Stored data
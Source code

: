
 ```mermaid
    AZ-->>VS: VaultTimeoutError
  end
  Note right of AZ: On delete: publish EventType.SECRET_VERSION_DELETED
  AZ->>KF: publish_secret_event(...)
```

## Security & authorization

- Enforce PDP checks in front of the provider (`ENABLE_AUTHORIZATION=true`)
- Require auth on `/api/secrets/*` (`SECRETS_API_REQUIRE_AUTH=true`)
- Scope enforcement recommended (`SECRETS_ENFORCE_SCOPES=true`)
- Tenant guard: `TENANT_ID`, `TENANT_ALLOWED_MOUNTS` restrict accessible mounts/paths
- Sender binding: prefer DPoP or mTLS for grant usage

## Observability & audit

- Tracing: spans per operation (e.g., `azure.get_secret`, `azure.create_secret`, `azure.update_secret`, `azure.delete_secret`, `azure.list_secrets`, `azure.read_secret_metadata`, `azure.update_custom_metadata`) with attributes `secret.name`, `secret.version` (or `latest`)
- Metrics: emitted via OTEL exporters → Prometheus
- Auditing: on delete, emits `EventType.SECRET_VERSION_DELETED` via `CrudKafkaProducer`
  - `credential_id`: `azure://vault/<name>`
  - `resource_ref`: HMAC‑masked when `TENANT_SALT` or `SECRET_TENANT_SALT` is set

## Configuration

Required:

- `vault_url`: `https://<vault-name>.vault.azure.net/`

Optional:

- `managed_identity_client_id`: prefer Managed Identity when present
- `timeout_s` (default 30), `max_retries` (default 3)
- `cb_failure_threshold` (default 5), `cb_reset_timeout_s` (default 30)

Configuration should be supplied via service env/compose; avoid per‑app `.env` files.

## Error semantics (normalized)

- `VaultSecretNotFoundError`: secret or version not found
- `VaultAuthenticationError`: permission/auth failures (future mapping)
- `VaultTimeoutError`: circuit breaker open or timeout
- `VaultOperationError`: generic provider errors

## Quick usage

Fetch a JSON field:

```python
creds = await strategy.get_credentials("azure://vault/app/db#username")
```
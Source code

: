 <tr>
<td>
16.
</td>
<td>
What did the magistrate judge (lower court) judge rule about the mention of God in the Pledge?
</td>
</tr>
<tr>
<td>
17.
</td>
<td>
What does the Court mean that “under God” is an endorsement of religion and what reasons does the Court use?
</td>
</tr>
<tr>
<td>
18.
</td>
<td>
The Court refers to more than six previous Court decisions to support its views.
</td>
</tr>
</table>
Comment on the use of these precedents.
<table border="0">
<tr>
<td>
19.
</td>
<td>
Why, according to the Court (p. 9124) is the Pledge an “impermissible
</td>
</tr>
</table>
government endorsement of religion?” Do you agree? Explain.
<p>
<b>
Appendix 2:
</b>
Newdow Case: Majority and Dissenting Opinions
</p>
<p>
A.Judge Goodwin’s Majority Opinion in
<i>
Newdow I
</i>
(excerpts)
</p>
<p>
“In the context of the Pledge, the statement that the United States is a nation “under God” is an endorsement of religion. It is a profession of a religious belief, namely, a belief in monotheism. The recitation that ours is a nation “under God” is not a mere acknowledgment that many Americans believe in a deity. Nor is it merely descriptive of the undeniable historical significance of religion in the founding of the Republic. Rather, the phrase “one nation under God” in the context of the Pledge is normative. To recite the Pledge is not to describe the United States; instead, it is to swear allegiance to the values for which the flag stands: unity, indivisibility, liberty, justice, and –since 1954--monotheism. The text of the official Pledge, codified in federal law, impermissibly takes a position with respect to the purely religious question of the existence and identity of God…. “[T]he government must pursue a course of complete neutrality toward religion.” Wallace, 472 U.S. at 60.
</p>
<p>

* ABOUT THIS EXERCISE
Every line above that includes the word "azure" should be listed.

* RESPONSE AREA
- Tracing: spans per operation (e.g., `azure.get_secret`, `azure.create_secret`, `azure.update_secret`, `azure.delete_secret`, `azure.list_secrets`, `azure.read_secret_metadata`, `azure.update_custom_metadata`) with attributes `secret.name`, `secret.version` (or `latest`)
  - `credential_id`: `azure://vault/<name>`
- `vault_url`: `https://<vault-name>.vault.azure.net/`
creds = await strategy.get_credentials("azure://vault/app/db#username")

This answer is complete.